As a result, the CDs main objective is to enable API designers to reason consistently in relation to how well an API supports the intended activities of its users. Simply stated, CDs make possible to discuss in a coherent way about the extent to which an API supports application developers at the time of performing typical activities such as API learning and understanding, application design and creation, application maintenance and evolution, etc. For this, the framework considers a set of dimensions each of which describes an aspect of the API usability. These dimensions constitute a vocabulary of terms that can be used to characterize cognitive artifacts and which makes possible to establish comparisons and to discuss and investigate about the implications of design decisions on those artifacts. It is important to remark that these dimensions are not good or bad in themselves but that they simply describe properties of the system with respect to developers’ activities.
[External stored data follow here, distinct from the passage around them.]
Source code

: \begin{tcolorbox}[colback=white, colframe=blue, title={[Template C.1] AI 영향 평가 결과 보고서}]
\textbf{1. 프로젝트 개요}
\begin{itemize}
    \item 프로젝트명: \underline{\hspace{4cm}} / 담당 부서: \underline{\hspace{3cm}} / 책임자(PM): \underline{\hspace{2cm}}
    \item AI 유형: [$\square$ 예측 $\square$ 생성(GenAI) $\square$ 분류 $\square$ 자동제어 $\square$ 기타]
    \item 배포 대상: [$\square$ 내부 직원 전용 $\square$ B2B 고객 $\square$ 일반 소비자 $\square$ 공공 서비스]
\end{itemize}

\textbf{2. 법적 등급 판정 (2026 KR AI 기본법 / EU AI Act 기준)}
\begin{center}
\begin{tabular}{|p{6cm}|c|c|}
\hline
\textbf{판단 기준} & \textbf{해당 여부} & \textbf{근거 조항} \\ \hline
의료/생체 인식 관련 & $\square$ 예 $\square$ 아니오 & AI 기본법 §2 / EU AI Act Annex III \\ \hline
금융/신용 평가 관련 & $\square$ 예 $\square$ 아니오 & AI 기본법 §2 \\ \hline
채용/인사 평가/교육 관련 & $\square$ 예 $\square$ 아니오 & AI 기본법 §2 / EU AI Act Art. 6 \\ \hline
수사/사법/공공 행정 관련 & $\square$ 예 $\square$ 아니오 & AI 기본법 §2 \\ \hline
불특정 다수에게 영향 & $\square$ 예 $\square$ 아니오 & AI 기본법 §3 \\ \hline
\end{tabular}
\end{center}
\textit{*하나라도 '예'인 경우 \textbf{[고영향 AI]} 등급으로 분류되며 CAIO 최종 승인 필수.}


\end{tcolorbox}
In the context of API evaluation, the CDs framework is a powerful tool because it allows to compare users’ expectations and designer’s views of the APIs with what the system actually provides. For example, early users of the HTML notation probably expected to be able to modify their pages headings easily, whereas the language required one action per heading for doing so. This signaled an imperfection in HTML API’s usability which probably drove to the introduction of CSS (Cascading Style Sheets). In CDs terms such resistance to changes is characterized through a dimension called viscosity. Hence, in this case, we would say that CSS decreased the viscosity of HTML APIs. A comprehensive description of CDs dimensions can be found in Blackwell et al [13]. For the sake of completeness, here we introduce a brief (and incomplete) description of the 13 main dimensions of the CDs framework:

Viscosity: resistance to change.

A viscous system needs many user actions to accomplish one goal. Changing all headings to upper-case may need one action per heading. (Environments containing suitable abstractions can reduce viscosity.) We distinguish repetition viscosity, many actions of the same type, from knock-on viscosity, where further actions are required to restore consistency.
Visibility: ability to view components easily.

Systems that bury information in encapsulations reduce visibility. Since examples are important for problem-solving, such systems are to be deprecated for exploratory activities; likewise, if consistency of transcription is to be maintained, high visibility may be needed.
Premature commitment: constraints on the order of doing things.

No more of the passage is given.